Validation & assertions after selection
Once you select a date from the datepicker in Selenium, it’s important to verify that the interaction worked as expected. These checks help ensure that the application processed the selected date correctly across all parts of the UI.
Key values to assert
The first and most visible check is the value inside the date input field. This should reflect the chosen date in the correct format. In many applications, this value also appears in a breadcrumb, summary box, or as part of a confirmation message.
You can also check hidden fields that store the selected date in a machine-readable format. These are often used during form submission, and confirming their values adds confidence to your test coverage.
- Read the input field using getAttribute("value")
- Check summary labels that mirror the input field visually
- Inspect hidden inputs with type="hidden" if the form stores the selection elsewhere
📌 Tip: Always confirm that the selected date matches both the visual label and the backend format used in submission. This confirms full integration.
Additional verification for robustness
You can improve test quality by including a few defensive checks. These help confirm that your automation script only interacts with valid, visible, and selectable dates.
- Try clicking a disabled date and verify that it does not receive focus or trigger a change
- After navigation, confirm that the visible month matches the intended one
- Check that the selected date remains unchanged after a refresh or DOM update
These validations ensure that your datepicker automation in Selenium is reliable. You’re not just simulating clicks. You’re verifying outcomes that matter for business workflows.
Common issues & how to fix them
Even with a solid approach, working with a datepicker in Selenium can present unexpected behavior. These patterns are predictable once you learn how most modern date pickers function under the hood.
Where issues often appear
- The calendar overlay sometimes doesn’t appear right after clicking the input. Timing differences in rendering can delay visibility.
- If the calendar lives inside an iframe, you must switch context to interact with it.
- Some date pickers re-render the DOM when navigating between months. This can invalidate previously located elements and trigger stale element exceptions.
- Disabled dates can still be matched by locators. If clicked, they might not respond or can interfere with the selection logic.

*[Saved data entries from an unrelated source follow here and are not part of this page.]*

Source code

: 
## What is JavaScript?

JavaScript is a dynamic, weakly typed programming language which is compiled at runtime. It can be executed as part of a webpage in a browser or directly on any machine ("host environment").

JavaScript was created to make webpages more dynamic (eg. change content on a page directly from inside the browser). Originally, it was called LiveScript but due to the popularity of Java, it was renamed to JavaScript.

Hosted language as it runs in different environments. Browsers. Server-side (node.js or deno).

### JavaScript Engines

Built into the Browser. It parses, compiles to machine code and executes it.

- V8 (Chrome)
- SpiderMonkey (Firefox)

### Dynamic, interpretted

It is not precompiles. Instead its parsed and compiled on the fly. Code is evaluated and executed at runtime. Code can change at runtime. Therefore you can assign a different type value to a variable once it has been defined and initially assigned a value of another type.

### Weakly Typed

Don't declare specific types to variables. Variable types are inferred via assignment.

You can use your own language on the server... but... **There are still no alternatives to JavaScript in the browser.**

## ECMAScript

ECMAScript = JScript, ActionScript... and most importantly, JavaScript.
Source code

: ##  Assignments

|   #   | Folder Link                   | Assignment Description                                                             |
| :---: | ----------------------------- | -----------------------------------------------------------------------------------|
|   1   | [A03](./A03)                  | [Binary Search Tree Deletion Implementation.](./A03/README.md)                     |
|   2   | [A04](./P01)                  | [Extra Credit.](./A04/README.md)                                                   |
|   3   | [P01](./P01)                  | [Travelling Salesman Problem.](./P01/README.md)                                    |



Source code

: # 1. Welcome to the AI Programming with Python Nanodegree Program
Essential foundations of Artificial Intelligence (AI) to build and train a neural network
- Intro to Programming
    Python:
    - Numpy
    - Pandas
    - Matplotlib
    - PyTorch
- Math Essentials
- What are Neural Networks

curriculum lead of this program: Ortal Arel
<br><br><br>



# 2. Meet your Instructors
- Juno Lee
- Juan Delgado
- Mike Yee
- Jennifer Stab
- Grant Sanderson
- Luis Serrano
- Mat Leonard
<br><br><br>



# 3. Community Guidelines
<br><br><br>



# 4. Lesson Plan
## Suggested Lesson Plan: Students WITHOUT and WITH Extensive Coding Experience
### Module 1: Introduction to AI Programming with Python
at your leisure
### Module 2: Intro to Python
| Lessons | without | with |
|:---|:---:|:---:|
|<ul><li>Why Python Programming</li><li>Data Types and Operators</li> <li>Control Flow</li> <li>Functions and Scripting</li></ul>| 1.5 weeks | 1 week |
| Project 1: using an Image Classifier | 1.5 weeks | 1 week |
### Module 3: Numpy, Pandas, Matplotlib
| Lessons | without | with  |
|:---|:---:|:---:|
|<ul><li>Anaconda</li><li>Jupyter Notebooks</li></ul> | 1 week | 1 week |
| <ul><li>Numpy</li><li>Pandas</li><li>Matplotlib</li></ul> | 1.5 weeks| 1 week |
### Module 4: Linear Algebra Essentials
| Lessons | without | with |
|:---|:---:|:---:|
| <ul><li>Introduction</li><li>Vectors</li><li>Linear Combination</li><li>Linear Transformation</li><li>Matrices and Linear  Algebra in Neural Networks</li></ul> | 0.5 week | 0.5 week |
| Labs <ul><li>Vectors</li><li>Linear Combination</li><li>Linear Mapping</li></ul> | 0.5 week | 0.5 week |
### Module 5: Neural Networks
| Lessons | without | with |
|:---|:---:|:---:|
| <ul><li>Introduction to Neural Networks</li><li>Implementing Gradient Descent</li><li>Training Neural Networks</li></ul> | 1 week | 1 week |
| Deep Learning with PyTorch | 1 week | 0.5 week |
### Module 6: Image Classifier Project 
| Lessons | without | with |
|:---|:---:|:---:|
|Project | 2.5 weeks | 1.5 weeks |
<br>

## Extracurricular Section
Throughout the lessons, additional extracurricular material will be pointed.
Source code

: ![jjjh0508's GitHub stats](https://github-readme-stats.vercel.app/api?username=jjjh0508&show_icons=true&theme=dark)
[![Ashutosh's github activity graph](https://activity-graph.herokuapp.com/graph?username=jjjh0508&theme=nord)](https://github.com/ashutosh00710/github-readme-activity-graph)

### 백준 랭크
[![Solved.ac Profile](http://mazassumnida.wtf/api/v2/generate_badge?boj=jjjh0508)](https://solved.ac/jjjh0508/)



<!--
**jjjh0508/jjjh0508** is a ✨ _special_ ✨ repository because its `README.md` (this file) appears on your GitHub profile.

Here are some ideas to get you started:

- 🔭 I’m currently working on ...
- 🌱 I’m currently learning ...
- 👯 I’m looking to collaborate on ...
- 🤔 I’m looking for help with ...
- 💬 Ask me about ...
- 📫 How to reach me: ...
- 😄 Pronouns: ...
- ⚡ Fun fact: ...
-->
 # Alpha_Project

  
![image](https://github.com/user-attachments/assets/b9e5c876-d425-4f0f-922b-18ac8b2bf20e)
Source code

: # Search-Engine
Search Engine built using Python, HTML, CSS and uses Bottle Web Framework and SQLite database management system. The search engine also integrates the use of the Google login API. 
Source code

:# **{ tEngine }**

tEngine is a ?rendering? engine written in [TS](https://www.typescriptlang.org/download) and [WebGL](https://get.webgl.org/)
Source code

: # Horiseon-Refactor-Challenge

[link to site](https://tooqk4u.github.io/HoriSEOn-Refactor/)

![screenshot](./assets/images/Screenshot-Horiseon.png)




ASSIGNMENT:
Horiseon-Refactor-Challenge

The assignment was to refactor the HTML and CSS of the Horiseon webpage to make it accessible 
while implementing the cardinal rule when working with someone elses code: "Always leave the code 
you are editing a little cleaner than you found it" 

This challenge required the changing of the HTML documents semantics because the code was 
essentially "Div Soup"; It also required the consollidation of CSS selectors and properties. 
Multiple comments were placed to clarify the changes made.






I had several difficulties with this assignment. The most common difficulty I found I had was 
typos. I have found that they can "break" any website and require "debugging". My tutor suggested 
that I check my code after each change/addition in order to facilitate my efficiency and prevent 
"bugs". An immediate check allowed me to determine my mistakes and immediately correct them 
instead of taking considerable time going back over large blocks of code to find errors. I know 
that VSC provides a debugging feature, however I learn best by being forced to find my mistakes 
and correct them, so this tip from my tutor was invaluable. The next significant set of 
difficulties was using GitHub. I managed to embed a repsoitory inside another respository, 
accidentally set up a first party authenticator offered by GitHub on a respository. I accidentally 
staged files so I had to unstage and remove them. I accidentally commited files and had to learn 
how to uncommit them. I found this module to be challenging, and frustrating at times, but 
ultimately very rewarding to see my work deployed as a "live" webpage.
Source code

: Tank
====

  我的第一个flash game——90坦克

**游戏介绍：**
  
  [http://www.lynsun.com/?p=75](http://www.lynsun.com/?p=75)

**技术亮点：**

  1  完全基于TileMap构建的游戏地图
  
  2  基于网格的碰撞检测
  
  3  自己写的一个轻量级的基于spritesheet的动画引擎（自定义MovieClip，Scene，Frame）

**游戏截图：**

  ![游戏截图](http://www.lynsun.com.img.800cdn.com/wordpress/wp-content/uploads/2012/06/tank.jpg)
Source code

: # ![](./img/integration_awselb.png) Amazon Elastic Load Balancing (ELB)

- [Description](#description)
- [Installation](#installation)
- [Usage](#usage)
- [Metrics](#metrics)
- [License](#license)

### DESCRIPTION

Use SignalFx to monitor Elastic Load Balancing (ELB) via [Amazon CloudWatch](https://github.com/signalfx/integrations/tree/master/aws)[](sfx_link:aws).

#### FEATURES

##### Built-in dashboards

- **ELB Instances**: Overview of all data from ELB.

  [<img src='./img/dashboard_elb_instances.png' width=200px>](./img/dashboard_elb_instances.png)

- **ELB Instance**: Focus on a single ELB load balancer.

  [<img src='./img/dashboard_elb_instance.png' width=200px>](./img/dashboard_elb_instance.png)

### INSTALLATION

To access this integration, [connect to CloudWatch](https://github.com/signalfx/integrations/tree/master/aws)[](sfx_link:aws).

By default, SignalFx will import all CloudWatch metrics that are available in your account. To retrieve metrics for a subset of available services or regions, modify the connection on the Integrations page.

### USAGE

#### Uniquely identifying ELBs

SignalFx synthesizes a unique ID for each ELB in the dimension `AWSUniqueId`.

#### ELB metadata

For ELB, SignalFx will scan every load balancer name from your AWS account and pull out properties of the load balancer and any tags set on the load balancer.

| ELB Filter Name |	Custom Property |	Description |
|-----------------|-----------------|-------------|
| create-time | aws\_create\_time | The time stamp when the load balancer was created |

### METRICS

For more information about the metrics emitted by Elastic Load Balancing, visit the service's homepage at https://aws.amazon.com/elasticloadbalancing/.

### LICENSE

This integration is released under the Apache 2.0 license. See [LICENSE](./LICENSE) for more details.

- Some calendars place elements slightly outside the current viewport. These need to be scrolled into view before interaction.
Fixes that make the script stable
You can solve these issues using common Selenium patterns and robust locator logic. Add these to your workflow when automating any datepicker in Selenium.
- Use explicit waits like ExpectedConditions.visibilityOfElementLocated and elementToBeClickable before clicking or reading any UI element
- Switch to the correct iframe using driver.switchTo().frame(...) when the calendar is nested
- Always re-locate elements after any month navigation or page refresh to avoid stale references
- Use JavaScript to scroll calendar elements into view if they sit beyond the visible viewport
- Apply a retry mechanism with polling to account for dynamic rendering or brief network delays
📌 Tip: Handling dynamic content gracefully is part of building resilient test cases. These strategies help you maintain consistency when automating any datepicker with Selenium.